WHAT IS BEING ASKED:
Give back the entries exactly as they read, leaving each image out.

Saved entries
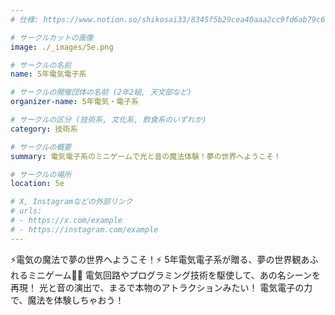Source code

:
 ```yaml
---
# 仕様: https://www.notion.so/shikosai33/8345f5b29cea40aaa2cc9fd6ab79c6a6?pvs=4#5438a1577b604f39a67658a72f2283b8

# サークルカットの画像
image: ./_images/5e.png

# サークルの名前
name: 5年電気電子系

# サークルの開催団体の名前 (2年2組, 天文部など)
organizer-name: 5年電気・電子系

# サークルの区分 (技術系, 文化系, 飲食系のいずれか)
category: 技術系

# サークルの概要
summary: 電気電子系のミニゲームで光と音の魔法体験！夢の世界へようこそ！

# サークルの場所
location: 5e

# X, Instagramなどの外部リンク
# urls:
# - https://x.com/example
# - https://instagram.com/example
---
```

<p class="text-base font-Dela text-mauve-11">
⚡️電気の魔法で夢の世界へようこそ！⚡️ 5年電気電子系が贈る、夢の世界観あふれるミニゲーム🏰✨ 電気回路やプログラミング技術を駆使して、あの名シーンを再現！ 光と音の演出で、まるで本物のアトラクションみたい！ 電気電子の力で、魔法を体験しちゃおう！
</p>
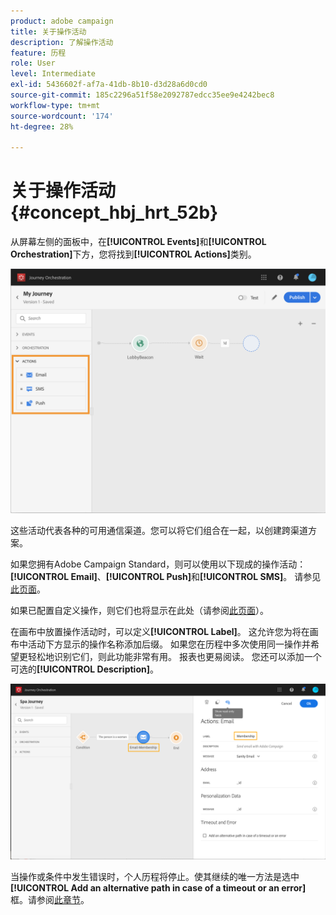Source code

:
 ```yaml
---
product: adobe campaign
title: 关于操作活动
description: 了解操作活动
feature: 历程
role: User
level: Intermediate
exl-id: 5436602f-af7a-41db-8b10-d3d28a6d0cd0
source-git-commit: 185c2296a51f58e2092787edcc35ee9e4242bec8
workflow-type: tm+mt
source-wordcount: '174'
ht-degree: 28%

---
```


# 关于操作活动 {#concept_hbj_hrt_52b}

从屏幕左侧的面板中，在&#x200B;**[!UICONTROL Events]**&#x200B;和&#x200B;**[!UICONTROL Orchestration]**&#x200B;下方，您将找到&#x200B;**[!UICONTROL Actions]**&#x200B;类别。

![](../assets/journey58.png)

这些活动代表各种的可用通信渠道。您可以将它们组合在一起，以创建跨渠道方案。

如果您拥有Adobe Campaign Standard，则可以使用以下现成的操作活动：**[!UICONTROL Email]**、**[!UICONTROL Push]**&#x200B;和&#x200B;**[!UICONTROL SMS]**。 请参见[此页面](../building-journeys/using-adobe-campaign-actions.md)。

如果已配置自定义操作，则它们也将显示在此处（请参阅[此页面](../building-journeys/using-custom-actions.md)）。

在画布中放置操作活动时，可以定义&#x200B;**[!UICONTROL Label]**。 这允许您为将在画布中活动下方显示的操作名称添加后缀。 如果您在历程中多次使用同一操作并希望更轻松地识别它们，则此功能非常有用。 报表也更易阅读。 您还可以添加一个可选的&#x200B;**[!UICONTROL Description]**。

![](../assets/journey59bis.png)

当操作或条件中发生错误时，个人历程将停止。使其继续的唯一方法是选中 **[!UICONTROL Add an alternative path in case of a timeout or an error]** 框。请参阅[此章节](../building-journeys/using-the-journey-designer.md#paths)。
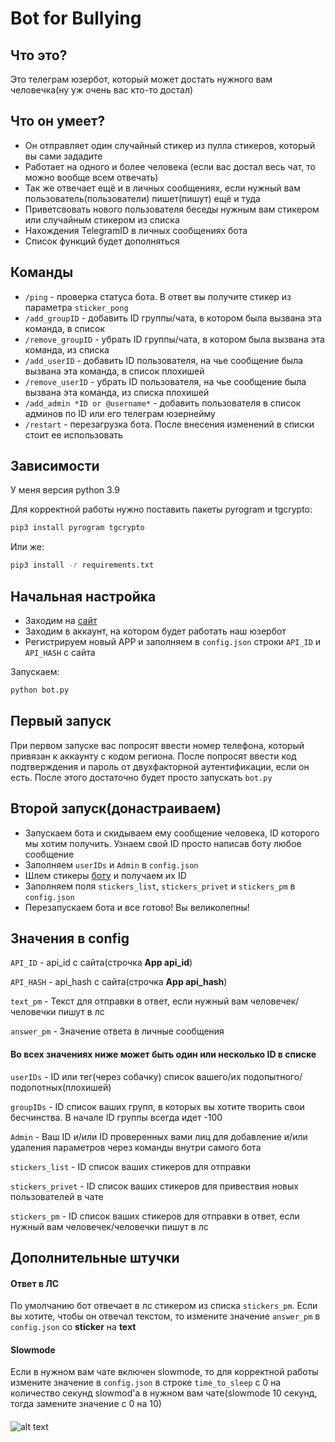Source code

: # Bot for Bullying
## Что это?
Это телеграм юзербот, который может достать нужного вам человечка(ну уж очень вас кто-то достал)

## Что он умеет?
- Он отправляет один случайный стикер из пулла стикеров, который вы сами зададите
- Работает на одного и более человека (если вас достал весь чат, то можно вообще всем отвечать)
- Так же отвечает ещё и в личных сообщениях, если нужный вам пользователь(пользователи) пишет(пишут) ещё и туда
- Приветсвовать нового пользователя беседы нужным вам стикером или случайным стикером из списка
- Нахождения TelegramID в личных сообщениях бота
- Список функций будет дополняться

## Команды
- `/ping` - проверка статуса бота. В ответ вы получите стикер из параметра `sticker_pong`
- `/add_groupID` - добавить ID группы/чата, в котором была вызвана эта команда, в список
- `/remove_groupID` - убрать ID группы/чата, в котором была вызвана эта команда, из списка
- `/add_userID` - добавить ID пользователя, на чье сообщение была вызвана эта команда, в список плохишей
- `/remove_userID` - убрать ID пользователя, на чье сообщение была вызвана эта команда, из списка плохишей
- `/add_admin *ID or @username*` - добавить пользователя в список админов по ID или его телеграм юзернейму
- `/restart` - перезагрузка бота. После внесения изменений в списки стоит ее использовать

## Зависимости
У меня версия python 3.9

Для корректной работы нужно поставить пакеты pyrogram и tgcrypto:
``` bash
pip3 install pyrogram tgcrypto
```
Или же:
``` bash
pip3 install -r requirements.txt
```

## Начальная настройка
- Заходим на [сайт](https://my.telegram.org)
- Заходим в аккаунт, на котором будет работать наш юзербот
- Регистрируем новый APP и заполняем в `config.json` строки `API_ID` и `API_HASH` с сайта

Запускаем:
``` bash 
python bot.py
```

## Первый запуск
При первом запуске вас попросят ввести номер телефона, который привязан к аккаунту с кодом региона. 
После попросят ввести код подтверждения и пароль от двухфакторной аутентификации, если он есть.
После этого достаточно будет просто запускать `bot.py`

## Второй запуск(донастраиваем)
- Запускаем бота и скидываем ему сообщение человека, ID которого мы хотим получить. Узнаем свой ID просто написав боту любое сообщение
- Заполняем `userIDs` и `Admin` в `config.json`
- Шлем стикеры [боту](https://t.me/idstickerbot) и получаем их ID
- Заполняем поля `stickers_list`, `stickers_privet` и `stickers_pm` в `config.json`
- Перезапускаем бота и все готово! Вы великолепны!

## Значения в config
`API_ID` - api_id с сайта(строчка **App api_id**)

`API_HASH` - api_hash с сайта(строчка **App api_hash**)

`text_pm` - Текст для отправки в ответ, если нужный вам человечек/человечки пишут в лс

`answer_pm` - Значение ответа в личные сообщения

#### Во всех значениях ниже может быть один или несколько ID в списке
`userIDs` - ID или тег(через собачку) список вашего/их подопытного/подопотных(плохишей)

`groupIDs` - ID список ваших групп, в которых вы хотите творить свои бесчинства. В начале ID группы всегда идет -100

`Admin` - Ваш ID и/или ID проверенных вами лиц для добавление и/или удаления параметров через команды внутри самого бота

`stickers_list` - ID список ваших стикеров для отправки

`stickers_privet` - ID список ваших стикеров для привествия новых пользователей в чате

`stickers_pm` - ID список ваших стикеров для отправки в ответ, если нужный вам человечек/человечки пишут в лс

## Дополнительные штучки
#### Ответ в ЛС
По умолчанию бот отвечает в лс стикером из списка `stickers_pm`. Если вы хотите, чтобы он отвечал текстом, то измените 
значение `answer_pm` в `config.json` со **sticker** на **text**
#### Slowmode
Если в нужном вам чате включен slowmode, то для корректной работы измените значение в `config.json` в строке
 `time_to_sleep` с 0 на количество секунд slowmod'а в нужном вам чате(slowmode 10 секунд, 
 тогда замените значение с 0 на 10)
####
![alt text](https://klike.net/uploads/posts/2018-11/1541059832_10.jpg)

OUTPUT BELOW:
Source code

:
 ```yaml
---
# 仕様: https://www.notion.so/shikosai33/8345f5b29cea40aaa2cc9fd6ab79c6a6?pvs=4#5438a1577b604f39a67658a72f2283b8

# サークルカットの画像
image: ./_images/5e.png

# サークルの名前
name: 5年電気電子系

# サークルの開催団体の名前 (2年2組, 天文部など)
organizer-name: 5年電気・電子系

# サークルの区分 (技術系, 文化系, 飲食系のいずれか)
category: 技術系

# サークルの概要
summary: 電気電子系のミニゲームで光と音の魔法体験！夢の世界へようこそ！

# サークルの場所
location: 5e

# X, Instagramなどの外部リンク
# urls:
# - https://x.com/example
# - https://instagram.com/example
---
```

<p class="text-base font-Dela text-mauve-11">
⚡️電気の魔法で夢の世界へようこそ！⚡️ 5年電気電子系が贈る、夢の世界観あふれるミニゲーム🏰✨ 電気回路やプログラミング技術を駆使して、あの名シーンを再現！ 光と音の演出で、まるで本物のアトラクションみたい！ 電気電子の力で、魔法を体験しちゃおう！
</p>
Source code

:
 ```yaml
---
product: adobe campaign
title: 关于操作活动
description: 了解操作活动
feature: 历程
role: User
level: Intermediate
exl-id: 5436602f-af7a-41db-8b10-d3d28a6d0cd0
source-git-commit: 185c2296a51f58e2092787edcc35ee9e4242bec8
workflow-type: tm+mt
source-wordcount: '174'
ht-degree: 28%

---
```


# 关于操作活动 {#concept_hbj_hrt_52b}

从屏幕左侧的面板中，在&#x200B;**[!UICONTROL Events]**&#x200B;和&#x200B;**[!UICONTROL Orchestration]**&#x200B;下方，您将找到&#x200B;**[!UICONTROL Actions]**&#x200B;类别。

![](../assets/journey58.png)

这些活动代表各种的可用通信渠道。您可以将它们组合在一起，以创建跨渠道方案。

如果您拥有Adobe Campaign Standard，则可以使用以下现成的操作活动：**[!UICONTROL Email]**、**[!UICONTROL Push]**&#x200B;和&#x200B;**[!UICONTROL SMS]**。 请参见[此页面](../building-journeys/using-adobe-campaign-actions.md)。

如果已配置自定义操作，则它们也将显示在此处（请参阅[此页面](../building-journeys/using-custom-actions.md)）。

在画布中放置操作活动时，可以定义&#x200B;**[!UICONTROL Label]**。 这允许您为将在画布中活动下方显示的操作名称添加后缀。 如果您在历程中多次使用同一操作并希望更轻松地识别它们，则此功能非常有用。 报表也更易阅读。 您还可以添加一个可选的&#x200B;**[!UICONTROL Description]**。

![](../assets/journey59bis.png)

当操作或条件中发生错误时，个人历程将停止。使其继续的唯一方法是选中 **[!UICONTROL Add an alternative path in case of a timeout or an error]** 框。请参阅[此章节](../building-journeys/using-the-journey-designer.md#paths)。
Source code

: # Bot for Bullying
## Что это?
Это телеграм юзербот, который может достать нужного вам человечка(ну уж очень вас кто-то достал)

## Что он умеет?
- Он отправляет один случайный стикер из пулла стикеров, который вы сами зададите
- Работает на одного и более человека (если вас достал весь чат, то можно вообще всем отвечать)
- Так же отвечает ещё и в личных сообщениях, если нужный вам пользователь(пользователи) пишет(пишут) ещё и туда
- Приветсвовать нового пользователя беседы нужным вам стикером или случайным стикером из списка
- Нахождения TelegramID в личных сообщениях бота
- Список функций будет дополняться

## Команды
- `/ping` - проверка статуса бота. В ответ вы получите стикер из параметра `sticker_pong`
- `/add_groupID` - добавить ID группы/чата, в котором была вызвана эта команда, в список
- `/remove_groupID` - убрать ID группы/чата, в котором была вызвана эта команда, из списка
- `/add_userID` - добавить ID пользователя, на чье сообщение была вызвана эта команда, в список плохишей
- `/remove_userID` - убрать ID пользователя, на чье сообщение была вызвана эта команда, из списка плохишей
- `/add_admin *ID or @username*` - добавить пользователя в список админов по ID или его телеграм юзернейму
- `/restart` - перезагрузка бота. После внесения изменений в списки стоит ее использовать

## Зависимости
У меня версия python 3.9

Для корректной работы нужно поставить пакеты pyrogram и tgcrypto:
``` bash
pip3 install pyrogram tgcrypto
```
Или же:
``` bash
pip3 install -r requirements.txt
```

## Начальная настройка
- Заходим на [сайт](https://my.telegram.org)
- Заходим в аккаунт, на котором будет работать наш юзербот
- Регистрируем новый APP и заполняем в `config.json` строки `API_ID` и `API_HASH` с сайта

Запускаем:
``` bash 
python bot.py
```

## Первый запуск
При первом запуске вас попросят ввести номер телефона, который привязан к аккаунту с кодом региона. 
После попросят ввести код подтверждения и пароль от двухфакторной аутентификации, если он есть.
После этого достаточно будет просто запускать `bot.py`

## Второй запуск(донастраиваем)
- Запускаем бота и скидываем ему сообщение человека, ID которого мы хотим получить. Узнаем свой ID просто написав боту любое сообщение
- Заполняем `userIDs` и `Admin` в `config.json`
- Шлем стикеры [боту](https://t.me/idstickerbot) и получаем их ID
- Заполняем поля `stickers_list`, `stickers_privet` и `stickers_pm` в `config.json`
- Перезапускаем бота и все готово! Вы великолепны!

## Значения в config
`API_ID` - api_id с сайта(строчка **App api_id**)

`API_HASH` - api_hash с сайта(строчка **App api_hash**)

`text_pm` - Текст для отправки в ответ, если нужный вам человечек/человечки пишут в лс

`answer_pm` - Значение ответа в личные сообщения

#### Во всех значениях ниже может быть один или несколько ID в списке
`userIDs` - ID или тег(через собачку) список вашего/их подопытного/подопотных(плохишей)

`groupIDs` - ID список ваших групп, в которых вы хотите творить свои бесчинства. В начале ID группы всегда идет -100

`Admin` - Ваш ID и/или ID проверенных вами лиц для добавление и/или удаления параметров через команды внутри самого бота

`stickers_list` - ID список ваших стикеров для отправки

`stickers_privet` - ID список ваших стикеров для привествия новых пользователей в чате

`stickers_pm` - ID список ваших стикеров для отправки в ответ, если нужный вам человечек/человечки пишут в лс

## Дополнительные штучки
#### Ответ в ЛС
По умолчанию бот отвечает в лс стикером из списка `stickers_pm`. Если вы хотите, чтобы он отвечал текстом, то измените 
значение `answer_pm` в `config.json` со **sticker** на **text**
#### Slowmode
Если в нужном вам чате включен slowmode, то для корректной работы измените значение в `config.json` в строке
 `time_to_sleep` с 0 на количество секунд slowmod'а в нужном вам чате(slowmode 10 секунд, 
 тогда замените значение с 0 на 10)
####
![alt text](https://klike.net/uploads/posts/2018-11/1541059832_10.jpg)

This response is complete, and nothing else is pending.